#### Exercise directions
Could you output the entries that follow exactly, omitting any pictures they contain?

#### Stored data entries
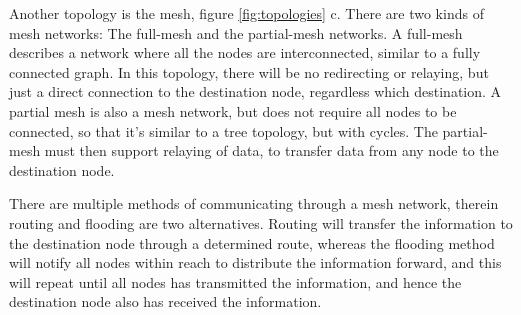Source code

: Another topology is the mesh, figure \ref{fig:topologies} c. There are two kinds of mesh networks: The full-mesh and the partial-mesh networks. A full-mesh describes a network where all the nodes are interconnected, similar to a fully connected graph. In this topology, there will be no redirecting or relaying, but just a direct connection to the destination node, regardless which destination. A partial mesh is also a mesh network, but does not require all nodes to be connected, so that it's similar to a tree topology, but with cycles. The partial-mesh must then support relaying of data, to transfer data from any node to the destination node.



There are multiple methods of communicating through a mesh network, therein routing and flooding are two alternatives. Routing will transfer the information to the destination node through a determined route, whereas the flooding method will notify all nodes within reach to distribute the information forward, and this will repeat until all nodes has transmitted the information, and hence the destination node also has received the information.

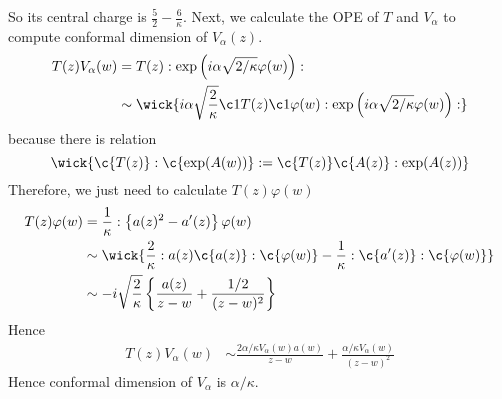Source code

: So its central charge is $\frac{5}{2} - \frac{6}{\kappa}$.
Next, we calculate the OPE of $T$ and $V_\alpha$ to compute conformal dimension of $V_\alpha(z)$.
\begin{equation}
	\begin{split}
	T(z)V_\alpha(w)& = T(z): \exp \left(i\alpha \sqrt{2/\kappa} \varphi(w) \right): \\
	&\sim \wick{i \alpha \sqrt{\frac{2}{\kappa}}\c1{T(z)} \c1{\varphi(w)} : \exp\left(i \alpha \sqrt{2/\kappa}\varphi(w) \right): }
	\end{split}
\end{equation}
because there is relation
\[
\wick{ \c{T(z)} :\c{\exp(A(w))}: = \c{T(z)} \c{A(z)} : \exp(A(z)) }
\]
Therefore, we just need to calculate $T(z)\varphi(w)$
\begin{equation}
	\begin{split}
	T(z)\varphi(w)& = \frac{1}{\kappa}: \left\{a(z)^2 - a'(z) \right\} \varphi(w)\\
	&\sim \wick{\frac{2}{\kappa} : a(z) \c{a(z)} : \c{\varphi(w)} - \frac{1}{\kappa}: \c{a'(z)}: \c{\varphi(w)} } \\
	& \sim - i \sqrt{\frac{2}{\kappa}}\left\{ \frac{a(z)}{z-w} + \frac{1/2}{(z-w)^2}  \right\}
	\end{split}
\end{equation}
Hence
\begin{equation}
	\begin{split}
	T(z)V_\alpha(w) & \sim \frac{2\alpha/\kappa V_\alpha (w)a(w)}{z-w} + \frac{\alpha/\kappa V_\alpha(w)}{(z-w)^2}
	\end{split}
\end{equation}
Hence conformal dimension of $V_\alpha$ is $\alpha/\kappa$.
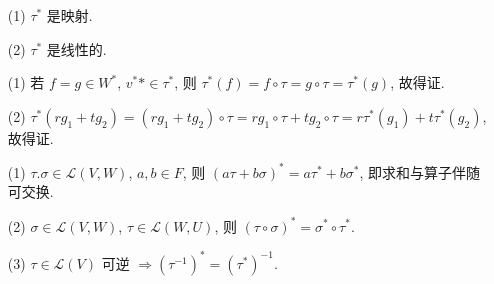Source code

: \documentclass{note}
\begin{document}
\begin{itemize}
    \item[(1)] $\tau^*$ 是映射.
    \item[(2)] $\tau^*$ 是线性的.
\end{itemize}
\begin{pf}
    \begin{itemize}
        \item[(1)] 若 $f=g\in W^*$, $v^**\in\tau^*$, 则 $\tau^*(f)=f\circ\tau=g\circ\tau=\tau^*(g)$, 故得证.
        \item[(2)] $\tau^*(rg_1+tg_2)=(rg_1+tg_2)\circ\tau=rg_1\circ\tau+tg_2\circ\tau=r\tau^*(g_1)+t\tau^*(g_2)$, 故得证.
    \end{itemize}
\end{pf}

\begin{thm}[(课本定理 3.18)]
    \begin{itemize}
        \item[(1)] $\tau.\sigma\in\mathcal{L}(V,W)$, $a,b\in F$, 则 $(a\tau+b\sigma)^*=a\tau^*+b\sigma^*$, 即求和与算子伴随可交换.
        \item[(2)] $\sigma\in\mathcal{L}(V,W)$, $\tau\in\mathcal{L}(W,U)$, 则 $(\tau\circ\sigma)^*=\sigma^*\circ\tau^*$.
        \item[(3)] $\mathcal{\tau}\in\mathcal{L}(V)$ 可逆 $\Longrightarrow(\tau^{-1})^*=(\tau^*)^{-1}$.
    \end{itemize}
\end{thm}
\end{document}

#### Response to this exercise
Source code

: Another topology is the mesh, figure \ref{fig:topologies} c. There are two kinds of mesh networks: The full-mesh and the partial-mesh networks. A full-mesh describes a network where all the nodes are interconnected, similar to a fully connected graph. In this topology, there will be no redirecting or relaying, but just a direct connection to the destination node, regardless which destination. A partial mesh is also a mesh network, but does not require all nodes to be connected, so that it's similar to a tree topology, but with cycles. The partial-mesh must then support relaying of data, to transfer data from any node to the destination node.



There are multiple methods of communicating through a mesh network, therein routing and flooding are two alternatives. Routing will transfer the information to the destination node through a determined route, whereas the flooding method will notify all nodes within reach to distribute the information forward, and this will repeat until all nodes has transmitted the information, and hence the destination node also has received the information.

Source code

: So its central charge is $\frac{5}{2} - \frac{6}{\kappa}$.
Next, we calculate the OPE of $T$ and $V_\alpha$ to compute conformal dimension of $V_\alpha(z)$.
\begin{equation}
	\begin{split}
	T(z)V_\alpha(w)& = T(z): \exp \left(i\alpha \sqrt{2/\kappa} \varphi(w) \right): \\
	&\sim \wick{i \alpha \sqrt{\frac{2}{\kappa}}\c1{T(z)} \c1{\varphi(w)} : \exp\left(i \alpha \sqrt{2/\kappa}\varphi(w) \right): }
	\end{split}
\end{equation}
because there is relation
\[
\wick{ \c{T(z)} :\c{\exp(A(w))}: = \c{T(z)} \c{A(z)} : \exp(A(z)) }
\]
Therefore, we just need to calculate $T(z)\varphi(w)$
\begin{equation}
	\begin{split}
	T(z)\varphi(w)& = \frac{1}{\kappa}: \left\{a(z)^2 - a'(z) \right\} \varphi(w)\\
	&\sim \wick{\frac{2}{\kappa} : a(z) \c{a(z)} : \c{\varphi(w)} - \frac{1}{\kappa}: \c{a'(z)}: \c{\varphi(w)} } \\
	& \sim - i \sqrt{\frac{2}{\kappa}}\left\{ \frac{a(z)}{z-w} + \frac{1/2}{(z-w)^2}  \right\}
	\end{split}
\end{equation}
Hence
\begin{equation}
	\begin{split}
	T(z)V_\alpha(w) & \sim \frac{2\alpha/\kappa V_\alpha (w)a(w)}{z-w} + \frac{\alpha/\kappa V_\alpha(w)}{(z-w)^2}
	\end{split}
\end{equation}
Hence conformal dimension of $V_\alpha$ is $\alpha/\kappa$.
Source code

: \documentclass{note}
\begin{document}
\begin{itemize}
    \item[(1)] $\tau^*$ 是映射.
    \item[(2)] $\tau^*$ 是线性的.
\end{itemize}
\begin{pf}
    \begin{itemize}
        \item[(1)] 若 $f=g\in W^*$, $v^**\in\tau^*$, 则 $\tau^*(f)=f\circ\tau=g\circ\tau=\tau^*(g)$, 故得证.
        \item[(2)] $\tau^*(rg_1+tg_2)=(rg_1+tg_2)\circ\tau=rg_1\circ\tau+tg_2\circ\tau=r\tau^*(g_1)+t\tau^*(g_2)$, 故得证.
    \end{itemize}
\end{pf}

\begin{thm}[(课本定理 3.18)]
    \begin{itemize}
        \item[(1)] $\tau.\sigma\in\mathcal{L}(V,W)$, $a,b\in F$, 则 $(a\tau+b\sigma)^*=a\tau^*+b\sigma^*$, 即求和与算子伴随可交换.
        \item[(2)] $\sigma\in\mathcal{L}(V,W)$, $\tau\in\mathcal{L}(W,U)$, 则 $(\tau\circ\sigma)^*=\sigma^*\circ\tau^*$.
        \item[(3)] $\mathcal{\tau}\in\mathcal{L}(V)$ 可逆 $\Longrightarrow(\tau^{-1})^*=(\tau^*)^{-1}$.
    \end{itemize}
\end{thm}
\end{document}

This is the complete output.